The Cantor set is the set of all numbers that can be written in the following form:
$$\mathfrak{C} = \sum_{i = 1}^{\infty} \frac{a_i}{3^i}$$
for an infinite sequence $a_i$ such that $a_i = 0$ or $2$ for all $a_i$, such that each $a_i$ defines a unique element of $\mathfrak{C}$.
Now consider the metric space consisting of the Cantor set equipped with the Euclidean metric $(\mathfrak{C},|\bullet-\bullet|)$. The induced topology $\tau$ on this metric space is just the collection of all open balls $B_{\epsilon}(x)$ around any and all elements $x \in \mathfrak{C}$, as well as unions of them.
I would like to show that every open ball in $(\mathfrak{C},|\bullet-\bullet|)$ can be represented as a union of subsets of $\mathfrak{C}$, where every element in a subset possesses the same $n$ initial symbols in their $a_i$ sequence for some finite number $n$. Ideally, I would like to do this constructively—given some specific $B_{\epsilon}(x)$, I would like to find (at least one) representation for it in terms of the subsets described above.

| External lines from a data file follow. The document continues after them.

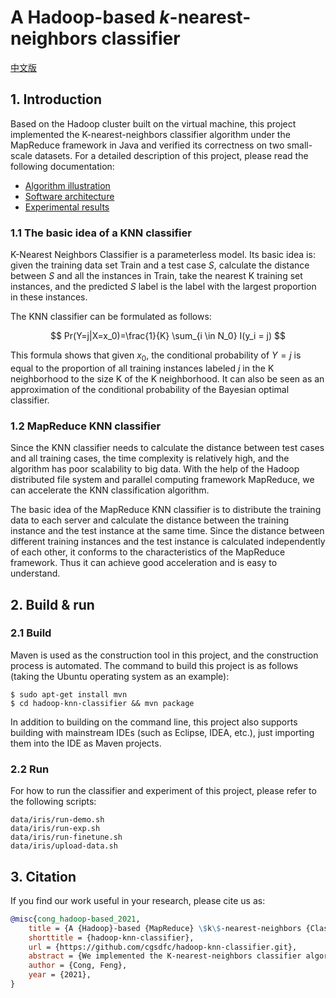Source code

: # A Hadoop-based $k$-nearest-neighbors classifier

[中文版](README-zh.md)

## 1. Introduction

Based on the Hadoop cluster built on the virtual machine, this project implemented the K-nearest-neighbors classifier algorithm under the MapReduce framework in Java and verified its correctness on two small-scale datasets. For a detailed description of this project, please read the following documentation:

- [Algorithm illustration](docs/algorithm-illustration.md)
- [Software architecture](docs/software-architecture.md)
- [Experimental results](docs/experimental-results.md)


### 1.1 The basic idea of a KNN classifier

K-Nearest Neighbors Classifier is a parameterless model. Its basic idea is: given the training data set Train and a test case $S$, calculate the distance between $S$ and all the instances in Train, take the nearest K training set instances, and the predicted $S$ label is the label with the largest proportion in these instances.


The KNN classifier can be formulated as follows:

$$
Pr(Y=j|X=x_0)=\frac{1}{K} \sum_{i \in N_0} I(y_i = j)
$$

This formula shows that given $x_0$, the conditional probability of $Y=j$ is equal to the proportion of all training instances labeled $j$ in the K neighborhood to the size K of the K neighborhood. It can also be seen as an approximation of the conditional probability of the Bayesian optimal classifier.


### 1.2 MapReduce KNN classifier

Since the KNN classifier needs to calculate the distance between test cases and all training cases, the time complexity is relatively high, and the algorithm has poor scalability to big data. With the help of the Hadoop distributed file system and parallel computing framework MapReduce, we can accelerate the KNN classification algorithm. 

The basic idea of the MapReduce KNN classifier is to distribute the training data to each server and calculate the distance between the training instance and the test instance at the same time. Since the distance between different training instances and the test instance is calculated independently of each other, it conforms to the characteristics of the MapReduce framework. Thus it can achieve good acceleration and is easy to understand.


## 2. Build & run

### 2.1 Build

Maven is used as the construction tool in this project, and the construction process is automated.
The command to build this project is as follows (taking the Ubuntu operating system as an example):

```shell
$ sudo apt-get install mvn
$ cd hadoop-knn-classifier && mvn package
```

In addition to building on the command line, this project also supports building with mainstream IDEs (such as Eclipse, IDEA, etc.), just importing them into the IDE as Maven projects.

### 2.2 Run

For how to run the classifier and experiment of this project, please refer to the following scripts:
```
data/iris/run-demo.sh
data/iris/run-exp.sh
data/iris/run-finetune.sh
data/iris/upload-data.sh
```

## 3. Citation

If you find our work useful in your research, please cite us as:

```bibtex
@misc{cong_hadoop-based_2021,
	title = {A {Hadoop}-based {MapReduce} \$k\$-nearest-neighbors {Classifier}},
	shorttitle = {hadoop-knn-classifier},
	url = {https://github.com/cgsdfc/hadoop-knn-classifier.git},
	abstract = {We implemented the K-nearest-neighbors classifier algorithm under the MapReduce framework in Java and verified its correctness on two small-scale datasets. The basic idea of the MapReduce KNN classifier is to distribute the training data to each server and calculate the distance between the training instance and the test instance at the same time. Since the distance between different training instances and the test instance is calculated independently of each other, it conforms to the characteristics of the MapReduce framework. Thus it can achieve good acceleration and is easy to understand.},
	author = {Cong, Feng},
	year = {2021},
}
```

MY ATTEMPTS SO FAR: My efforts have focused on trying to show that, because the diameter of such subsets becomes smaller and smaller as $n$ increases, that each open ball will contain at least one such subset. However, I'm not sure how to show that the open ball will exclusively contain such sets—perhaps they don't?
Ok, let $B$ be an open ball in $\mathfrak{C}$. For $x\in\mathfrak{C}$, let $U_{x,n}\subseteq\mathfrak{C}$ denote the set of those elements in the Cantor set whose first $n$ digits in their base 3 representation agree with those of $x$. I surmise you've already shown that, for each $x\in B$, we can choose a large enough $n_x\gg0$, such that $U_{x,n_x}\subseteq B$. Then, I claim that $B=\bigcup_{x\in B}U_{x,n_x}$. This is the desired representation. To verify the claim, note that if $y\in B$, then $y\in U_{y,n_y}\subseteq\bigcup_{x\in B}U_{x,n_x}$. This proves one inclusion. On the other hand, $U_{x,n_x}\subseteq B$ for each $x\in B$ by construction, whence $\bigcup_{x\in B}U_{x,n_x}\subseteq B$, which is the other inclusion.